INSTRUCTIONS FOR THE TASK: In the listing, find every line that has the string "https" and copy it.
=== Section Start ===
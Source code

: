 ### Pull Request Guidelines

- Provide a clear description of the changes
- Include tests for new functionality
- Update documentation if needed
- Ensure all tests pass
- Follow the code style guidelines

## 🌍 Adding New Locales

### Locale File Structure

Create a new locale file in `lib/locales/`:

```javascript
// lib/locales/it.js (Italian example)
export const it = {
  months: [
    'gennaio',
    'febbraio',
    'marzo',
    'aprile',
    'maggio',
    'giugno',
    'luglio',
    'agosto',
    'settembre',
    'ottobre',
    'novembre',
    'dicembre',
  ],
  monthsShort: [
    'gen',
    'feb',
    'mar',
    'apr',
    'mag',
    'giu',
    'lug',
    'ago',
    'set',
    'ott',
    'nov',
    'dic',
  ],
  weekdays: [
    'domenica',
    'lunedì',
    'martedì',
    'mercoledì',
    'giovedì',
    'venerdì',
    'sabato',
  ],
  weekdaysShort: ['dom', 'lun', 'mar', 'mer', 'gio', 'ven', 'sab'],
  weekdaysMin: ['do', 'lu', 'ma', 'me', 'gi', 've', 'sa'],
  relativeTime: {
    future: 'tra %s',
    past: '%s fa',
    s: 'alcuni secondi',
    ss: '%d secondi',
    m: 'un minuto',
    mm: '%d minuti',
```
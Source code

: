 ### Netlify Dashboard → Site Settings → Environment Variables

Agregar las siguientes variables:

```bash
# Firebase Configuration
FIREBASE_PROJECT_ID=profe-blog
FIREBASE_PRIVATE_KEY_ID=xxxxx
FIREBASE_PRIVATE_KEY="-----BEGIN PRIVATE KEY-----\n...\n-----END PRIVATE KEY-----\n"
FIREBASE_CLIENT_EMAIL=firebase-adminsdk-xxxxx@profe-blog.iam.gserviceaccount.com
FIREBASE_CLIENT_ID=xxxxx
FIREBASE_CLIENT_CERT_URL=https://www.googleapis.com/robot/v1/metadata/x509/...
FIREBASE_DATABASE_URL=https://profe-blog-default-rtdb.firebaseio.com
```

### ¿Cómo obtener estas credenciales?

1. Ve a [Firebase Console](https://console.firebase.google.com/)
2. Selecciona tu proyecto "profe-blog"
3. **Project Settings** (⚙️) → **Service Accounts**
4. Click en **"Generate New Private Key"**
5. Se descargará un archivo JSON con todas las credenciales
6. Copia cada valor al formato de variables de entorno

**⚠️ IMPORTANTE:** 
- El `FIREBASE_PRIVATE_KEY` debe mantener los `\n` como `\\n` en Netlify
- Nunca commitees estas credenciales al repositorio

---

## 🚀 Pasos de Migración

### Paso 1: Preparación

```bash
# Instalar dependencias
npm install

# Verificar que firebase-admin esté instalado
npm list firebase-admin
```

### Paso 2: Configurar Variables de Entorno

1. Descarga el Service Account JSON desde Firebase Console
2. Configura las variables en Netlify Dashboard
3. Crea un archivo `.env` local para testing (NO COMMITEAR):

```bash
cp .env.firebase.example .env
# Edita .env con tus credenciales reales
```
=== Section End ===
RESULT OF THE EXERCISE:
FIREBASE_CLIENT_CERT_URL=https://www.googleapis.com/robot/v1/metadata/x509/...
FIREBASE_DATABASE_URL=https://profe-blog-default-rtdb.firebaseio.com
1. Ve a [Firebase Console](https://console.firebase.google.com/)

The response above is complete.